Effects of Néel and Brownian relaxations on dynamic magnetization empirically characterized in single-core and multicore structures of magnetic nanoparticles†
Abstract
This study takes a novel approach toward understanding the diagnostic and therapeutic efficacy of magnetic nanoparticles for cancer theranostics. We focused on the parameters influencing the dynamic magnetization response, such as particle core size and magnetic anisotropy. Our experimental investigation on the relationship between magnetic relaxation and these particle parameters provides fresh insights for developing biomedical applications. The magnetic relaxation time was estimated from the magnetic relaxation process and measured by applying a pulsed magnetic field over a wide time range of 20 ns to 200 ms. Magnetic nanoparticles with single-core and multicore structures under viscous fluid and solid conditions were investigated to evaluate the Néel and Brownian relaxations, respectively, associated with the magnetization and physical particle rotations. We observed a distinct magnetization response associated with the complex magnetic relaxation mechanisms, which challenged the concept described by the conventional theory of effective relaxation time.
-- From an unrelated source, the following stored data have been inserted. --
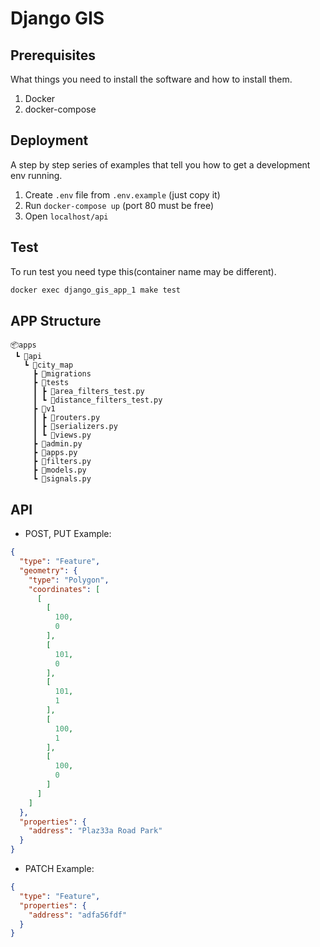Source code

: # Django GIS

## Prerequisites

What things you need to install the software and how to install them.

1. Docker
2. docker-compose

## Deployment

A step by step series of examples that tell you how to get a development env running.

1. Create ```.env``` file from ```.env.example``` (just copy it)
2. Run ```docker-compose up``` (port 80 must be free)
3. Open ```localhost/api```

## Test

To run test you need type this(container name may be different).

```zsh
docker exec django_gis_app_1 make test
```

## APP Structure

```
📦apps
 ┗ 📂api
   ┗ 📂city_map
     ┣ 📂migrations
     ┣ 📂tests
     ┃ ┣ 📜area_filters_test.py
     ┃ ┗ 📜distance_filters_test.py
     ┣ 📂v1
     ┃ ┣ 📜routers.py
     ┃ ┣ 📜serializers.py
     ┃ ┗ 📜views.py
     ┣ 📜admin.py
     ┣ 📜apps.py
     ┣ 📜filters.py
     ┣ 📜models.py
     ┗ 📜signals.py
 ```

## API

- POST, PUT Example:
  
```json
{
  "type": "Feature",
  "geometry": {
    "type": "Polygon",
    "coordinates": [
      [
        [
          100,
          0
        ],
        [
          101,
          0
        ],
        [
          101,
          1
        ],
        [
          100,
          1
        ],
        [
          100,
          0
        ]
      ]
    ]
  },
  "properties": {
    "address": "Plaz33a Road Park"
  }
}
```

- PATCH Example:

```json
{
  "type": "Feature",
  "properties": {
    "address": "adfa56fdf"
  }
}
```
Moreover, we clarified the relationship between the effective magnetic anisotropy energy and attempt time for controlling the magnetization dynamics dependent on particle structures. Our novel measurement technique and investigation of the magnetic relaxation time provide guidance for significantly optimizing material design and determining the magnetic field conditions for the biomedical applications of magnetic nanoparticles, particularly in cancer theranostics.